4 takeaways from Atlanta's 2023 State of the City address

Mayor Andre Dickens speaks at the 2023 State of the City address. (Screenshot)

Atlanta Mayor Andre Dickens had a lot to brag about in his 2023 State of the City address. Dickens highlighted the city’s accomplishments in his first year in office and made it clear that his priorities lie in housing, public safety, infrastructure and Atlanta’s youth.

Here are four takeaways from Tuesday’s speech, which can be found in full here.

The proposed training center known as “Cop City”

The first topic Mayor Dickens spoke about was public safety and crime. He spoke passionately, but briefly, about the importance of the proposed public safety training center that’s planned to be built within the South River Forest.

“We need training facilities for our police and our firefighters … the training facilities we’ve had have been long condemned,” he said. “That’s why we are building the state-of-the-art Atlanta public safety center.”

He didn’t devote much time talking about the training center but did mention it will have a vehicle course for firefighters and a training course for police to practice active shooter scenarios and domestic violence scenarios.

Dickens went on to highlight the installation of 11,000 street lights and 28,000 cameras around Atlanta that he said have helped solve crimes.

Infrastructure, clean energy and parks

Infrastructure updates are coming to Atlanta, and those updates will be made with the goal of using 100% clean energy in the city.

Dickens announced that the city will begin the Moving Atlanta Forward infrastructure project this week, and it will dedicate $750 million to rebuild roads, fire stations, sidewalks, and bike paths. He also said the city has attracted $100 million in federal investments for roads, airports and transit.

“All of these investments must be done with an eye toward building a clean city,” Dickens said.

Developing more green spaces was also a point of pride for Dickens, who said the city acquired over 268 new acres of parkland during his first year in office.

He gave a shoutout to the Chattahoochee Brick Company’s Descendants Coalition for their work in revitalizing the area, which he called “ecologically and historically important land.” He also noted future plans to memorialize the lives lost there.

“As we build for the future y’all, we also must remember our past,” he said. “This isn’t just a park.

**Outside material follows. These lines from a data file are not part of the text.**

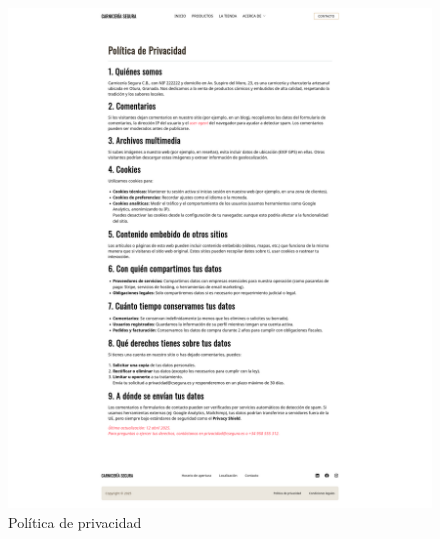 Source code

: \documentclass[a4paper]{article}
\begin{document}
\begin{figure}[H]
    \centering
    \includegraphics[width=1\textwidth]{images/privacy-policy.png}
    \caption{Política de privacidad}
\end{figure}
\end{document}
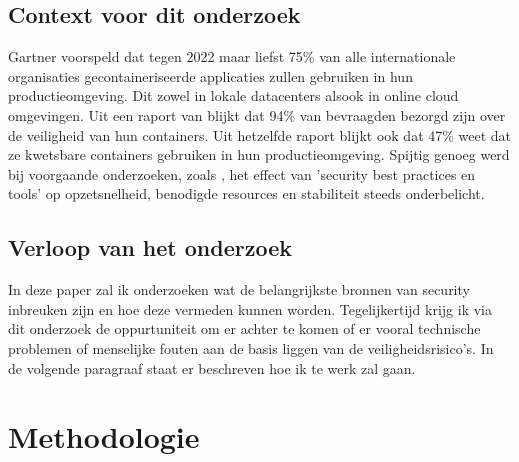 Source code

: \subsection{Context voor dit onderzoek}
Gartner \autocite{Gartner2019} voorspeld dat tegen 2022 maar liefst 75\% van alle internationale organisaties gecontaineriseerde
applicaties zullen gebruiken in hun productieomgeving. Dit zowel in lokale datacenters alsook in online cloud omgevingen.
Uit een raport van \textcite{Tripwire2019} blijkt dat 94\% van bevraagden bezorgd zijn over de veiligheid van hun containers. 
Uit hetzelfde raport blijkt ook dat 47\% weet dat ze kwetsbare containers gebruiken in hun productieomgeving.
Spijtig genoeg werd bij voorgaande onderzoeken, zoals \textcite{StackRox2020}, het effect van 'security best practices en tools' 
op opzetsnelheid, benodigde resources en stabiliteit steeds onderbelicht.

\subsection{Verloop van het onderzoek}
In deze paper zal ik onderzoeken wat de belangrijkste bronnen van security inbreuken zijn en hoe deze vermeden kunnen worden.
Tegelijkertijd krijg ik via dit onderzoek de oppurtuniteit om er achter te komen of er vooral technische problemen of menselijke fouten aan de basis liggen van de veiligheidsrisico's.
In de volgende paragraaf staat er beschreven hoe ik te werk zal gaan.

\section{Methodologie}
\label{sec:methodologie}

This is a place where people were forced into labor. Too many of them to their death.”

Housing and Forest Cove

Affordable housing is a big focus for Dickens as well as the City of Atlanta. Last year, he set a goal of building 20,000 affordable housing units by 2030. In this speech, he announced that 1,900 units had been delivered and 5,000 more were under development.

Dickens mentioned the purchase of a skyscraper (located at 2 Peachtree) that the city plans to convert into a residential building with hundreds of affordable housing units.

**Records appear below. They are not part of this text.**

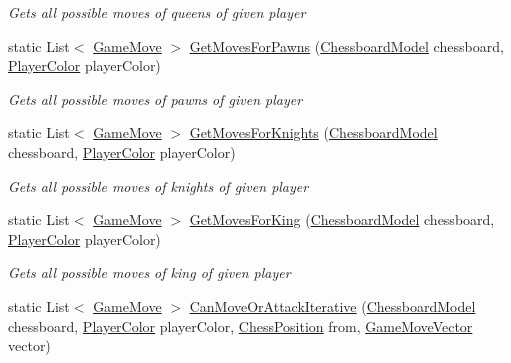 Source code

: \begin{DoxyCompactItemize}
\begin{DoxyCompactList}\small\item\em Gets all possible moves of queens of given player \end{DoxyCompactList}\item 
static List$<$ \mbox{\hyperlink{class_chess_tracking_1_1_game_1_1_game_move}{Game\+Move}} $>$ \mbox{\hyperlink{class_chess_tracking_1_1_game_1_1_game_validator_ae326494a4a16d134e06c1fdcfa664e31}{Get\+Moves\+For\+Pawns}} (\mbox{\hyperlink{class_chess_tracking_1_1_game_1_1_chessboard_model}{Chessboard\+Model}} chessboard, \mbox{\hyperlink{namespace_chess_tracking_1_1_game_ab79070a55977a8c8326e9cdda7dcfa9a}{Player\+Color}} player\+Color)
\begin{DoxyCompactList}\small\item\em Gets all possible moves of pawns of given player \end{DoxyCompactList}\item 
static List$<$ \mbox{\hyperlink{class_chess_tracking_1_1_game_1_1_game_move}{Game\+Move}} $>$ \mbox{\hyperlink{class_chess_tracking_1_1_game_1_1_game_validator_a991d89bd66ce11ad6dfd4299466b9150}{Get\+Moves\+For\+Knights}} (\mbox{\hyperlink{class_chess_tracking_1_1_game_1_1_chessboard_model}{Chessboard\+Model}} chessboard, \mbox{\hyperlink{namespace_chess_tracking_1_1_game_ab79070a55977a8c8326e9cdda7dcfa9a}{Player\+Color}} player\+Color)
\begin{DoxyCompactList}\small\item\em Gets all possible moves of knights of given player \end{DoxyCompactList}\item 
static List$<$ \mbox{\hyperlink{class_chess_tracking_1_1_game_1_1_game_move}{Game\+Move}} $>$ \mbox{\hyperlink{class_chess_tracking_1_1_game_1_1_game_validator_a18ce16abbc46f5d7823f26866b34cdc8}{Get\+Moves\+For\+King}} (\mbox{\hyperlink{class_chess_tracking_1_1_game_1_1_chessboard_model}{Chessboard\+Model}} chessboard, \mbox{\hyperlink{namespace_chess_tracking_1_1_game_ab79070a55977a8c8326e9cdda7dcfa9a}{Player\+Color}} player\+Color)
\begin{DoxyCompactList}\small\item\em Gets all possible moves of king of given player \end{DoxyCompactList}\item 
static List$<$ \mbox{\hyperlink{class_chess_tracking_1_1_game_1_1_game_move}{Game\+Move}} $>$ \mbox{\hyperlink{class_chess_tracking_1_1_game_1_1_game_validator_af1a68e3f4cbdbb559b47ab2cd6a58564}{Can\+Move\+Or\+Attack\+Iterative}} (\mbox{\hyperlink{class_chess_tracking_1_1_game_1_1_chessboard_model}{Chessboard\+Model}} chessboard, \mbox{\hyperlink{namespace_chess_tracking_1_1_game_ab79070a55977a8c8326e9cdda7dcfa9a}{Player\+Color}} player\+Color, \mbox{\hyperlink{class_chess_tracking_1_1_game_1_1_chess_position}{Chess\+Position}} from, \mbox{\hyperlink{class_chess_tracking_1_1_game_1_1_game_move_vector}{Game\+Move\+Vector}} vector)

\end{DoxyCompactItemize}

The mayor talked about Forest Cove, a condemned apartment complex brought to the city’s attention through reporting by WABE’s housing reporter Stephannie Stokes. According to Dickens, over 800 residents have been moved into safe, affordable housing.

“This was not our fault, but it was our problem. And I was not going to let people continue to languish in those conditions,” he said.

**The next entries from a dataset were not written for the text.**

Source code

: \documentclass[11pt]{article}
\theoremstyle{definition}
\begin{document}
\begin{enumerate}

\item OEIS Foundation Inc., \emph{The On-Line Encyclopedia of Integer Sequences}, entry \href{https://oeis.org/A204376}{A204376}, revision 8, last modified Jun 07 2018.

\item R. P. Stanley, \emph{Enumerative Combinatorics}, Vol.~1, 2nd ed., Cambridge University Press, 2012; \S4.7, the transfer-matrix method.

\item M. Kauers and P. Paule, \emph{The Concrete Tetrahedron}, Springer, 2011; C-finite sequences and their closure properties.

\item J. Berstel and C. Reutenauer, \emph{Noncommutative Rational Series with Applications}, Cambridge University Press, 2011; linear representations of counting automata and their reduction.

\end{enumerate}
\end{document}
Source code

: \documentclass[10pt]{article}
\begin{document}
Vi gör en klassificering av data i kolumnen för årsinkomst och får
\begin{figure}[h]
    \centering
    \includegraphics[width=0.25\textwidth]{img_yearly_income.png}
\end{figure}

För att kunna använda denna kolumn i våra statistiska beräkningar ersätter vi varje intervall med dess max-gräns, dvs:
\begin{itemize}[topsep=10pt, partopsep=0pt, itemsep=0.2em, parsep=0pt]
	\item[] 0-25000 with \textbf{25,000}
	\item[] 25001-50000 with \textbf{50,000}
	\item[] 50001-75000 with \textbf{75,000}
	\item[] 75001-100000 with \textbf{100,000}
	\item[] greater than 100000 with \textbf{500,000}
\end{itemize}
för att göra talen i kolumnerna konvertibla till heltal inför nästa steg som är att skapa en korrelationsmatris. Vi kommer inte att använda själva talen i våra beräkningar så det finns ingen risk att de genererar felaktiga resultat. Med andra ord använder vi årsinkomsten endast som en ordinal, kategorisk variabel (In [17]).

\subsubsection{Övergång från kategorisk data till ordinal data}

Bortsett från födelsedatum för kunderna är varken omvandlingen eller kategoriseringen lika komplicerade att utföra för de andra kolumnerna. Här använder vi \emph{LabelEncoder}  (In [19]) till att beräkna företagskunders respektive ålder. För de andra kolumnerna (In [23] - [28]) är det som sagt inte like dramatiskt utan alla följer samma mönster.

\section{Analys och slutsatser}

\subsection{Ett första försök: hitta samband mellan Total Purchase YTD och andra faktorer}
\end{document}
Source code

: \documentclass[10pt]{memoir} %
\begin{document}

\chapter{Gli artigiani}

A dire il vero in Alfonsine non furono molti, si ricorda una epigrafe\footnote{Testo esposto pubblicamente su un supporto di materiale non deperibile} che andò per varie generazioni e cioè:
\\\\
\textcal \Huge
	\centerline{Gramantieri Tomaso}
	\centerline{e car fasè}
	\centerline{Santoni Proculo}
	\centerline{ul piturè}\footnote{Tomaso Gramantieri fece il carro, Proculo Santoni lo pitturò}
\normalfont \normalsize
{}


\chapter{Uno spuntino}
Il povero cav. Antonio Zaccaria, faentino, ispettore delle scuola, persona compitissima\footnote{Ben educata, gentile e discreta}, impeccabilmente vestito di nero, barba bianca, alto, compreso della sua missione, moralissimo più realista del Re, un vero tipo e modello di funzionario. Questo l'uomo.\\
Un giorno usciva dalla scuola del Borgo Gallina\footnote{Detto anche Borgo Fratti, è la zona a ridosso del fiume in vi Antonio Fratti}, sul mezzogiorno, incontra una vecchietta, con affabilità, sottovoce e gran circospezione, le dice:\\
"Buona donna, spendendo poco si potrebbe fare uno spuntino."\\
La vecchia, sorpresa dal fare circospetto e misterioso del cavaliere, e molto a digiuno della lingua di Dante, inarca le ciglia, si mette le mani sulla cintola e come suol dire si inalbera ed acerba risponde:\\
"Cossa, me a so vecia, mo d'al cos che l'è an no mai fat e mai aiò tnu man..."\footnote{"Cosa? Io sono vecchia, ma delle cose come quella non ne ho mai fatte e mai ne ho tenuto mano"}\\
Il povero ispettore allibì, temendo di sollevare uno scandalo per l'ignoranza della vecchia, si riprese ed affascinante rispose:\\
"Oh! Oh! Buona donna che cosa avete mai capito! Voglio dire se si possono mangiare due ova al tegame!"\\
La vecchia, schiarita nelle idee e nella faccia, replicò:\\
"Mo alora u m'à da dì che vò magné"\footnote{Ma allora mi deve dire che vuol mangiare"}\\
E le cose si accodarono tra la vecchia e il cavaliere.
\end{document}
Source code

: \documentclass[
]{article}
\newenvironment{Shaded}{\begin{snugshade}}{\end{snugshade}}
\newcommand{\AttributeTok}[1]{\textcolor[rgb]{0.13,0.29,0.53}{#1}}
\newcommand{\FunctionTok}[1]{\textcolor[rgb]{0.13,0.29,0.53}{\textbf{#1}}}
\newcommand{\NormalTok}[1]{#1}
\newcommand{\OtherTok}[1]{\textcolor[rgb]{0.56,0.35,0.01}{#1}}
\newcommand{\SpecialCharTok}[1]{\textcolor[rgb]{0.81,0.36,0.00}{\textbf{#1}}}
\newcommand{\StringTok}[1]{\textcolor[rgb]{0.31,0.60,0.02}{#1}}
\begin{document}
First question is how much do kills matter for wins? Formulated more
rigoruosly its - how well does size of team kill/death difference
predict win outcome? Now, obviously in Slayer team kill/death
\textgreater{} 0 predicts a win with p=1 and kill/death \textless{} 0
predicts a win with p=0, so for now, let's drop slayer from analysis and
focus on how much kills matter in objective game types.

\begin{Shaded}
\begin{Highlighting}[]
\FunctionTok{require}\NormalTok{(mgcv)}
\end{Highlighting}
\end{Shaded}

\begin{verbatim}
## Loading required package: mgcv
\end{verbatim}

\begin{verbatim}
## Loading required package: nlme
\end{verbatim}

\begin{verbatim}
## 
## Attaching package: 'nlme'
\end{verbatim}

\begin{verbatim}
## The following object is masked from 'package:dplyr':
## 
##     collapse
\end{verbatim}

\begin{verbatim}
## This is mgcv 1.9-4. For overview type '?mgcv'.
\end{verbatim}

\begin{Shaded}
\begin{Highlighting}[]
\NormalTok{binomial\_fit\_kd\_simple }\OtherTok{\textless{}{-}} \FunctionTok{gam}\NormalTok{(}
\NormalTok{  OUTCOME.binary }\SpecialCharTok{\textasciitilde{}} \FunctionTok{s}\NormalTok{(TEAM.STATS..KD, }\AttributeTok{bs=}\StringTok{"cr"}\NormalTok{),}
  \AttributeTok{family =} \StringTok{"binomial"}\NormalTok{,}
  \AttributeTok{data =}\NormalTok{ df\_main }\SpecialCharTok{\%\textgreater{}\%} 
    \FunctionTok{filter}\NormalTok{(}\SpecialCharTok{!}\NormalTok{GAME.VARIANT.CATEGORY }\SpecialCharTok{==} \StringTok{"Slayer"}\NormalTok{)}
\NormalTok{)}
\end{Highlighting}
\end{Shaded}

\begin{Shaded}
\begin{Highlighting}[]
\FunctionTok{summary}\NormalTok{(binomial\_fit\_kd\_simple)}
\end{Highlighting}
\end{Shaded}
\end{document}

Ms. Peaches, a former Forest Cove resident who was a central figure in the fight for better conditions, was recognized by Dickens and announced to be a recipient of the Phoenix Award, a high honor in Atlanta.

2023 is the Year of the Youth

At the end of his address, Mayor Dickens spoke with pride about the city’s efforts to invest in Atlanta’s youth.

“We want to eliminate barriers that prevent young people from reaching their potential,” he said. “And invest in youth programs and services that open doors.”

Last year, the city directly invested $5 million in early education. Since then, he says they’ve secured $20 million in commitments to go along with it.

Dickens said last year’s Summer Youth Employment Program found jobs for over 3,000 young people. This year, the city has given $1 million to 23 organizations to serve over 6,000 young people.

The mayor boasted a new city partnership with Helping Empower Youth that, so far, has helped 25 “water boys” sell water in an official capacity at kiosks downtown.

“Our legacy must be more than credit ratings and reserve fund balances,” Dickens said. “It’s about how we use the strength of this city to those who need our help the most.”

Other updates

  • The City of Atlanta partnered with Tyler Perry to pay off back property taxes for 700 low-income seniors. And they’re establishing a pilot program to freeze property taxes for low-income seniors for the next 20 years.
  • Dickens said Atlanta has the highest credit ratings and the highest fund reserves it has ever had.
  • A new Center for Diversion will address quality of life issues for individuals living in poverty. It will provide laundry services, behavioral health screenings, showers and food.
  • Thanks to the “Pothole Posse,” 3,600 potholes were filled last year. (More work to be done!)